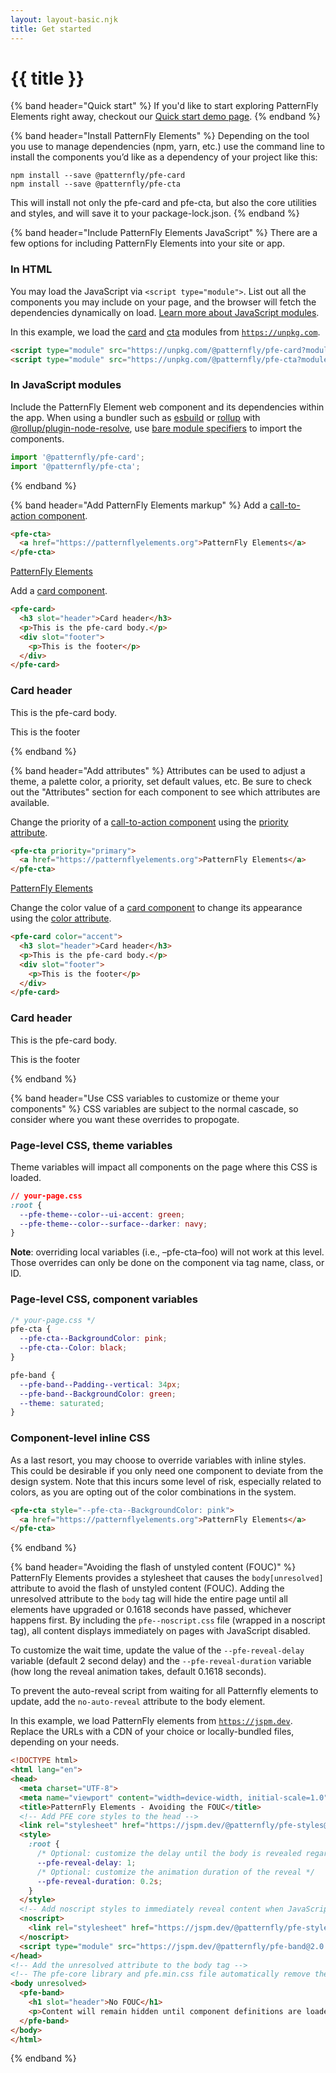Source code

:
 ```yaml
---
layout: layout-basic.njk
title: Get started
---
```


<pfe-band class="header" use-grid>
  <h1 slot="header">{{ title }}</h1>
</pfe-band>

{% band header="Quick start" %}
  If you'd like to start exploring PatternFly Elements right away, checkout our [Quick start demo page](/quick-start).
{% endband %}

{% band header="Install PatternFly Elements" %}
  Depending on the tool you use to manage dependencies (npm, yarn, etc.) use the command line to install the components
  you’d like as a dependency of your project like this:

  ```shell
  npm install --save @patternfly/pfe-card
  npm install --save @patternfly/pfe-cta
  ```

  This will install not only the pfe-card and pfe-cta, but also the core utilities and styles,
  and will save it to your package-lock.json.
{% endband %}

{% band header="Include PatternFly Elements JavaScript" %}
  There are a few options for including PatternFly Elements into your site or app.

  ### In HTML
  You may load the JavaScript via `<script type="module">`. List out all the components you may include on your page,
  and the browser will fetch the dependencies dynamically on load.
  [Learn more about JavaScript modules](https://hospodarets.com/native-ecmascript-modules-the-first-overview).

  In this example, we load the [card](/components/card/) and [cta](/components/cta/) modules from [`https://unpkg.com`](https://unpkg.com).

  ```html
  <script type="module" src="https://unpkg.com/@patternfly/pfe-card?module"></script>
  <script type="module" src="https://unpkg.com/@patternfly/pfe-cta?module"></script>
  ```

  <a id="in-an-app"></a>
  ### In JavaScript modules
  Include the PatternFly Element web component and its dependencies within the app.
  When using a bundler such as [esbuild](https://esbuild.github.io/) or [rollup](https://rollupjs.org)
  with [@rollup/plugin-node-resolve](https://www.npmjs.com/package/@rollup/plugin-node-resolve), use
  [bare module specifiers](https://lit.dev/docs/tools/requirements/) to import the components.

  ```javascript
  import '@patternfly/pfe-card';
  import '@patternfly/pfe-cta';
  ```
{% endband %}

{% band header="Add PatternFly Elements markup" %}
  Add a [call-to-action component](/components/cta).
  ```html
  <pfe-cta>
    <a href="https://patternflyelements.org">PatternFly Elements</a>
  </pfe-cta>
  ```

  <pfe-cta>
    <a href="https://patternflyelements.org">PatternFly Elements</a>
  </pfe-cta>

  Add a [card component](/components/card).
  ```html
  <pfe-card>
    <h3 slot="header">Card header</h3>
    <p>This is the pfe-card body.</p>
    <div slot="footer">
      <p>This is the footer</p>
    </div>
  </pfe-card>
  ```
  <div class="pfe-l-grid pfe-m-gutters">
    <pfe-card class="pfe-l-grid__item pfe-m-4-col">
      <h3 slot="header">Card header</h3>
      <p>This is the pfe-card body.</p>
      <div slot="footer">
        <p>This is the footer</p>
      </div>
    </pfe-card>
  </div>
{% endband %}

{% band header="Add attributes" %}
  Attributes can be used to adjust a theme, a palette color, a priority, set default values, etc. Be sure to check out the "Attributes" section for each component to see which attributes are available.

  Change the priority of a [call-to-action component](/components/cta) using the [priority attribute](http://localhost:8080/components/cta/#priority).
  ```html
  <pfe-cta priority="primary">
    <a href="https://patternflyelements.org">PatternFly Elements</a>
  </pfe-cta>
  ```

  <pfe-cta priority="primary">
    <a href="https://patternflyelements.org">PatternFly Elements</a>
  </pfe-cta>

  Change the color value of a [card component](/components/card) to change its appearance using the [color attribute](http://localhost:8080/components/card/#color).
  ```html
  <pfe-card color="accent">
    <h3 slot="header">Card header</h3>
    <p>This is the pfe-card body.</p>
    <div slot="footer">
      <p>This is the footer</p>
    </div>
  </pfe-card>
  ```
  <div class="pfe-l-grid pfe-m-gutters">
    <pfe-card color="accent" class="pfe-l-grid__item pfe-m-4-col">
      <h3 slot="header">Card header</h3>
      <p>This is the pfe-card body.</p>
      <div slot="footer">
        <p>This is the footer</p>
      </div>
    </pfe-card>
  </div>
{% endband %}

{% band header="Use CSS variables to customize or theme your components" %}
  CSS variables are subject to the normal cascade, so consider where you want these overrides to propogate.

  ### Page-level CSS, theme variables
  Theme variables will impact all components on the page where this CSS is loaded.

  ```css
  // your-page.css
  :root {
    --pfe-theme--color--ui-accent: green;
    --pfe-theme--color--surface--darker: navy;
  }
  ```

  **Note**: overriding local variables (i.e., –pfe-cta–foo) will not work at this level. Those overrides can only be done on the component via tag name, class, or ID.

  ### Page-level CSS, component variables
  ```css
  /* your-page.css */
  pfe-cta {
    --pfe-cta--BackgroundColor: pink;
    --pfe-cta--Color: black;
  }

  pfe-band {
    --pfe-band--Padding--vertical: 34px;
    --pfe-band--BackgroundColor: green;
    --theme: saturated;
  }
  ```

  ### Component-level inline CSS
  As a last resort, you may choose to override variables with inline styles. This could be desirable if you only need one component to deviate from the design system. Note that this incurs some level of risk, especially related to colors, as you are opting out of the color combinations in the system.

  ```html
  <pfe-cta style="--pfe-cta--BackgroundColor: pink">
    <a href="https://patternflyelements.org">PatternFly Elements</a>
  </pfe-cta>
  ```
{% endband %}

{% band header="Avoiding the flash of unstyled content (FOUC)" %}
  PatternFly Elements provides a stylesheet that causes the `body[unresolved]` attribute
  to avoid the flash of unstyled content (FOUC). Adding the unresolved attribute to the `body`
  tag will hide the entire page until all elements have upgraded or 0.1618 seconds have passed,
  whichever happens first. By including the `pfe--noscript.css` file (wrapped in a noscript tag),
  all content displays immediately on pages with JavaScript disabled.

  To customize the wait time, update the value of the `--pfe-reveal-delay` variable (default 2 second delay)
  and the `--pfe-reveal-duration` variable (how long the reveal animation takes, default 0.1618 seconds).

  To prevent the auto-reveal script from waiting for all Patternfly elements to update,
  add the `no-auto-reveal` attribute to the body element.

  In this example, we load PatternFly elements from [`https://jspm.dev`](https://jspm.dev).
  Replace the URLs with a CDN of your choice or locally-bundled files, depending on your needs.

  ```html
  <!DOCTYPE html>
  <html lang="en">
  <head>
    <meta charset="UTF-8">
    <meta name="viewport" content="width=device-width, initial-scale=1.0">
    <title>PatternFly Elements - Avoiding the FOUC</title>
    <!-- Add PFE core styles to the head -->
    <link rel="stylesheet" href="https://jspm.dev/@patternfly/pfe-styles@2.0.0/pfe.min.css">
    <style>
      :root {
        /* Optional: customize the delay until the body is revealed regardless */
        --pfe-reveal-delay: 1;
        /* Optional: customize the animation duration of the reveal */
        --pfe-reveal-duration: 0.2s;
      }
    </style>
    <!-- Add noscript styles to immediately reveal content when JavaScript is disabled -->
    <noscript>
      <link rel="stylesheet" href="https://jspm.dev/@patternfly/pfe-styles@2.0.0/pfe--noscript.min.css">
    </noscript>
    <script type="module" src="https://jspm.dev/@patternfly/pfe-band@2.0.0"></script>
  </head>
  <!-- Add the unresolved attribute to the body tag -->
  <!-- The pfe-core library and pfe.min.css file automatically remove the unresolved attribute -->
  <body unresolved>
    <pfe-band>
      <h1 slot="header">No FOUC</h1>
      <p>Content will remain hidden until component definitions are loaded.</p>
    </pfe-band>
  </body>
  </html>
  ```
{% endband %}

□ □ □ □ □ □ □

• _TASK STATEMENT_: Please restate the whole listing exactly, without any of its pictures.

• _RESULT_:
Source code

:
 ```yaml
---
layout: layout-basic.njk
title: Get started
---
```


<pfe-band class="header" use-grid>
  <h1 slot="header">{{ title }}</h1>
</pfe-band>

{% band header="Quick start" %}
  If you'd like to start exploring PatternFly Elements right away, checkout our [Quick start demo page](/quick-start).
{% endband %}

{% band header="Install PatternFly Elements" %}
  Depending on the tool you use to manage dependencies (npm, yarn, etc.) use the command line to install the components
  you’d like as a dependency of your project like this:

  ```shell
  npm install --save @patternfly/pfe-card
  npm install --save @patternfly/pfe-cta
  ```

  This will install not only the pfe-card and pfe-cta, but also the core utilities and styles,
  and will save it to your package-lock.json.
{% endband %}

{% band header="Include PatternFly Elements JavaScript" %}
  There are a few options for including PatternFly Elements into your site or app.

  ### In HTML
  You may load the JavaScript via `<script type="module">`. List out all the components you may include on your page,
  and the browser will fetch the dependencies dynamically on load.
  [Learn more about JavaScript modules](https://hospodarets.com/native-ecmascript-modules-the-first-overview).

  In this example, we load the [card](/components/card/) and [cta](/components/cta/) modules from [`https://unpkg.com`](https://unpkg.com).

  ```html
  <script type="module" src="https://unpkg.com/@patternfly/pfe-card?module"></script>
  <script type="module" src="https://unpkg.com/@patternfly/pfe-cta?module"></script>
  ```

  <a id="in-an-app"></a>
  ### In JavaScript modules
  Include the PatternFly Element web component and its dependencies within the app.
  When using a bundler such as [esbuild](https://esbuild.github.io/) or [rollup](https://rollupjs.org)
  with [@rollup/plugin-node-resolve](https://www.npmjs.com/package/@rollup/plugin-node-resolve), use
  [bare module specifiers](https://lit.dev/docs/tools/requirements/) to import the components.

  ```javascript
  import '@patternfly/pfe-card';
  import '@patternfly/pfe-cta';
  ```
{% endband %}

{% band header="Add PatternFly Elements markup" %}
  Add a [call-to-action component](/components/cta).
  ```html
  <pfe-cta>
    <a href="https://patternflyelements.org">PatternFly Elements</a>
  </pfe-cta>
  ```

  <pfe-cta>
    <a href="https://patternflyelements.org">PatternFly Elements</a>
  </pfe-cta>

  Add a [card component](/components/card).
  ```html
  <pfe-card>
    <h3 slot="header">Card header</h3>
    <p>This is the pfe-card body.</p>
    <div slot="footer">
      <p>This is the footer</p>
    </div>
  </pfe-card>
  ```
  <div class="pfe-l-grid pfe-m-gutters">
    <pfe-card class="pfe-l-grid__item pfe-m-4-col">
      <h3 slot="header">Card header</h3>
      <p>This is the pfe-card body.</p>
      <div slot="footer">
        <p>This is the footer</p>
      </div>
    </pfe-card>
  </div>
{% endband %}

{% band header="Add attributes" %}
  Attributes can be used to adjust a theme, a palette color, a priority, set default values, etc. Be sure to check out the "Attributes" section for each component to see which attributes are available.

  Change the priority of a [call-to-action component](/components/cta) using the [priority attribute](http://localhost:8080/components/cta/#priority).
  ```html
  <pfe-cta priority="primary">
    <a href="https://patternflyelements.org">PatternFly Elements</a>
  </pfe-cta>
  ```

  <pfe-cta priority="primary">
    <a href="https://patternflyelements.org">PatternFly Elements</a>
  </pfe-cta>

  Change the color value of a [card component](/components/card) to change its appearance using the [color attribute](http://localhost:8080/components/card/#color).
  ```html
  <pfe-card color="accent">
    <h3 slot="header">Card header</h3>
    <p>This is the pfe-card body.</p>
    <div slot="footer">
      <p>This is the footer</p>
    </div>
  </pfe-card>
  ```
  <div class="pfe-l-grid pfe-m-gutters">
    <pfe-card color="accent" class="pfe-l-grid__item pfe-m-4-col">
      <h3 slot="header">Card header</h3>
      <p>This is the pfe-card body.</p>
      <div slot="footer">
        <p>This is the footer</p>
      </div>
    </pfe-card>
  </div>
{% endband %}

{% band header="Use CSS variables to customize or theme your components" %}
  CSS variables are subject to the normal cascade, so consider where you want these overrides to propogate.

  ### Page-level CSS, theme variables
  Theme variables will impact all components on the page where this CSS is loaded.

  ```css
  // your-page.css
  :root {
    --pfe-theme--color--ui-accent: green;
    --pfe-theme--color--surface--darker: navy;
  }
  ```

  **Note**: overriding local variables (i.e., –pfe-cta–foo) will not work at this level. Those overrides can only be done on the component via tag name, class, or ID.

  ### Page-level CSS, component variables
  ```css
  /* your-page.css */
  pfe-cta {
    --pfe-cta--BackgroundColor: pink;
    --pfe-cta--Color: black;
  }

  pfe-band {
    --pfe-band--Padding--vertical: 34px;
    --pfe-band--BackgroundColor: green;
    --theme: saturated;
  }
  ```

  ### Component-level inline CSS
  As a last resort, you may choose to override variables with inline styles. This could be desirable if you only need one component to deviate from the design system. Note that this incurs some level of risk, especially related to colors, as you are opting out of the color combinations in the system.

  ```html
  <pfe-cta style="--pfe-cta--BackgroundColor: pink">
    <a href="https://patternflyelements.org">PatternFly Elements</a>
  </pfe-cta>
  ```
{% endband %}

{% band header="Avoiding the flash of unstyled content (FOUC)" %}
  PatternFly Elements provides a stylesheet that causes the `body[unresolved]` attribute
  to avoid the flash of unstyled content (FOUC). Adding the unresolved attribute to the `body`
  tag will hide the entire page until all elements have upgraded or 0.1618 seconds have passed,
  whichever happens first. By including the `pfe--noscript.css` file (wrapped in a noscript tag),
  all content displays immediately on pages with JavaScript disabled.

  To customize the wait time, update the value of the `--pfe-reveal-delay` variable (default 2 second delay)
  and the `--pfe-reveal-duration` variable (how long the reveal animation takes, default 0.1618 seconds).

  To prevent the auto-reveal script from waiting for all Patternfly elements to update,
  add the `no-auto-reveal` attribute to the body element.

  In this example, we load PatternFly elements from [`https://jspm.dev`](https://jspm.dev).
  Replace the URLs with a CDN of your choice or locally-bundled files, depending on your needs.

  ```html
  <!DOCTYPE html>
  <html lang="en">
  <head>
    <meta charset="UTF-8">
    <meta name="viewport" content="width=device-width, initial-scale=1.0">
    <title>PatternFly Elements - Avoiding the FOUC</title>
    <!-- Add PFE core styles to the head -->
    <link rel="stylesheet" href="https://jspm.dev/@patternfly/pfe-styles@2.0.0/pfe.min.css">
    <style>
      :root {
        /* Optional: customize the delay until the body is revealed regardless */
        --pfe-reveal-delay: 1;
        /* Optional: customize the animation duration of the reveal */
        --pfe-reveal-duration: 0.2s;
      }
    </style>
    <!-- Add noscript styles to immediately reveal content when JavaScript is disabled -->
    <noscript>
      <link rel="stylesheet" href="https://jspm.dev/@patternfly/pfe-styles@2.0.0/pfe--noscript.min.css">
    </noscript>
    <script type="module" src="https://jspm.dev/@patternfly/pfe-band@2.0.0"></script>
  </head>
  <!-- Add the unresolved attribute to the body tag -->
  <!-- The pfe-core library and pfe.min.css file automatically remove the unresolved attribute -->
  <body unresolved>
    <pfe-band>
      <h1 slot="header">No FOUC</h1>
      <p>Content will remain hidden until component definitions are loaded.</p>
    </pfe-band>
  </body>
  </html>
  ```
{% endband %}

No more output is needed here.